HOW TO COMPLETE THIS TASK ▸ Scan the entries below. Return every line that includes "리지드바디".

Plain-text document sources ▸
··········
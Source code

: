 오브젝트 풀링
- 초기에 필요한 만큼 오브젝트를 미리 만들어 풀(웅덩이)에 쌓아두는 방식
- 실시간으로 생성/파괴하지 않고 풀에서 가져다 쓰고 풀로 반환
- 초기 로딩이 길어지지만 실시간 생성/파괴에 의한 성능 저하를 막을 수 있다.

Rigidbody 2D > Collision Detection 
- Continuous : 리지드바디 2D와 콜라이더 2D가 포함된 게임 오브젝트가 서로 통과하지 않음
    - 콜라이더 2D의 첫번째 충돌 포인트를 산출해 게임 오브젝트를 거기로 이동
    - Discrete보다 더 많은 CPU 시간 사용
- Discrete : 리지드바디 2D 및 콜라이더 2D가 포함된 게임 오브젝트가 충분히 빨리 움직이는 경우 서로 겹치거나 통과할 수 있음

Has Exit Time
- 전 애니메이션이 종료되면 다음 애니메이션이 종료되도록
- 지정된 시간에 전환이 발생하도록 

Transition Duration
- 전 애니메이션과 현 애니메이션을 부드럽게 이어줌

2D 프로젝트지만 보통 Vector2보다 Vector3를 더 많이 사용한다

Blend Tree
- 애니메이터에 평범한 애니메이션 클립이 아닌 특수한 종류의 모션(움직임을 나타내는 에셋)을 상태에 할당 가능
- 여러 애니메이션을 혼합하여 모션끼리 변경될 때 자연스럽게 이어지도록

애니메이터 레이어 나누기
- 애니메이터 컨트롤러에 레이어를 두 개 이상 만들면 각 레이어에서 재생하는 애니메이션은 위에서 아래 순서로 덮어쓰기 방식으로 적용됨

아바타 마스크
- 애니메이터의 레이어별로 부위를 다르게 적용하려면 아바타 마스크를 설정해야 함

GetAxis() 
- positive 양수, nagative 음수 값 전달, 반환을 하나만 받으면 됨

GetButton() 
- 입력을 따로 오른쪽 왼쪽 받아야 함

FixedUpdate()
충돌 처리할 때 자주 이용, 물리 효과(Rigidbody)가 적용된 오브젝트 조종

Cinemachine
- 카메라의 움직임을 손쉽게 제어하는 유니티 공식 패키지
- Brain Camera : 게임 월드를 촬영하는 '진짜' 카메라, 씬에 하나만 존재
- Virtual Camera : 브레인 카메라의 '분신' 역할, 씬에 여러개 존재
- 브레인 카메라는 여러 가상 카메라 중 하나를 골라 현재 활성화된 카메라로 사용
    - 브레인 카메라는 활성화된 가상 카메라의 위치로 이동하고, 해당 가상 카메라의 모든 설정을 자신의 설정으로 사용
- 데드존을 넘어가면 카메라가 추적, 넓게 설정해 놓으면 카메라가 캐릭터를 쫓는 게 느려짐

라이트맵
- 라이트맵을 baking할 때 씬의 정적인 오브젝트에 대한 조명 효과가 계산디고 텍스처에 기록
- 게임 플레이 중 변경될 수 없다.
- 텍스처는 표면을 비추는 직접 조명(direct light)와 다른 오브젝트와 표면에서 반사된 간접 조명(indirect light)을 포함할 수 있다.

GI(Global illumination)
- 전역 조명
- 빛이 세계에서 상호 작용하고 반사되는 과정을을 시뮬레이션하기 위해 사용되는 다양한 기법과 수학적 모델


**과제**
··········
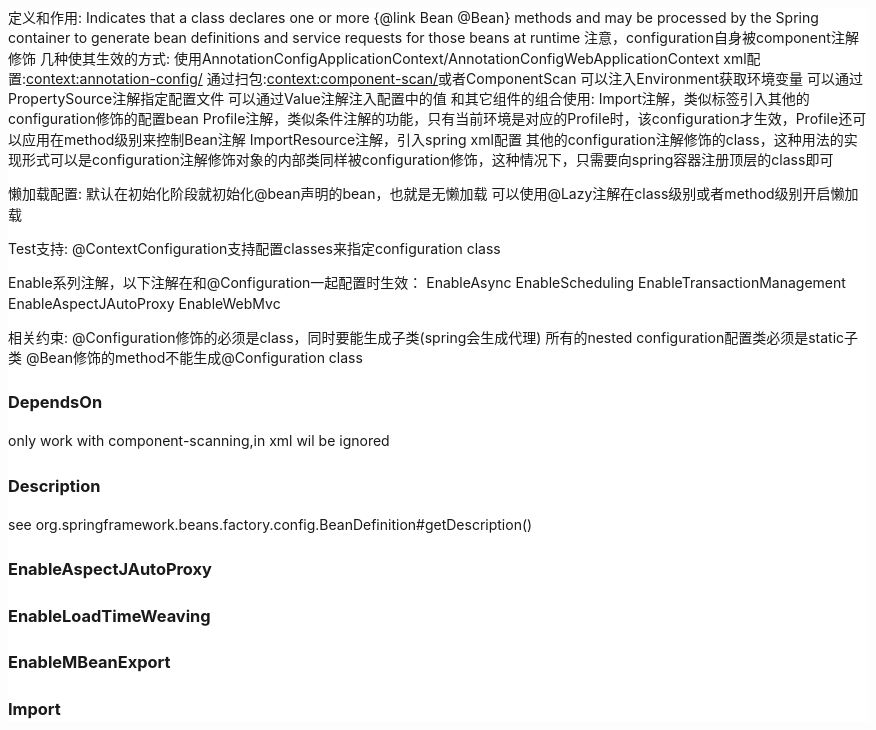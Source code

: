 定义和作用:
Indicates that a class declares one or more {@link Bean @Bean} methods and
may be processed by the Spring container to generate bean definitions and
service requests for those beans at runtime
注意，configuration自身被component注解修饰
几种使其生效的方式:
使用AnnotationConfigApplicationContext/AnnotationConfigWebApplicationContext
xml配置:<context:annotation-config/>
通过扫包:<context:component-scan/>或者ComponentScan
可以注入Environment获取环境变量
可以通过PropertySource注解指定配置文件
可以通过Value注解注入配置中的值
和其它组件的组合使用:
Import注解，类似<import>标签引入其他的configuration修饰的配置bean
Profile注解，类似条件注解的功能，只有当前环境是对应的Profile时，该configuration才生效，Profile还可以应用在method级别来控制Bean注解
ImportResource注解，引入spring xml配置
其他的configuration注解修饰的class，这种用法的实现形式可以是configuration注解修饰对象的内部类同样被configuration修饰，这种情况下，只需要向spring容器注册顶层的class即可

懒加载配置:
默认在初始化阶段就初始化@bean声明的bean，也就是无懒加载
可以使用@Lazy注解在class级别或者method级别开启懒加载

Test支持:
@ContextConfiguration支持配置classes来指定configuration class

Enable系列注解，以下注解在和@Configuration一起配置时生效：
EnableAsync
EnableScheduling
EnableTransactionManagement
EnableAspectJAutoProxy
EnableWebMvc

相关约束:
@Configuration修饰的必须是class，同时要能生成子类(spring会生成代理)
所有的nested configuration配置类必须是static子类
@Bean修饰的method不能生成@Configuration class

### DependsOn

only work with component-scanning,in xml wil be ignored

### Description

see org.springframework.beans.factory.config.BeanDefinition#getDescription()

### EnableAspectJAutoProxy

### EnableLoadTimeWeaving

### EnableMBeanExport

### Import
··········
REPLY TO THE EXERCISE ▸
- Continuous : 리지드바디 2D와 콜라이더 2D가 포함된 게임 오브젝트가 서로 통과하지 않음
- Discrete : 리지드바디 2D 및 콜라이더 2D가 포함된 게임 오브젝트가 충분히 빨리 움직이는 경우 서로 겹치거나 통과할 수 있음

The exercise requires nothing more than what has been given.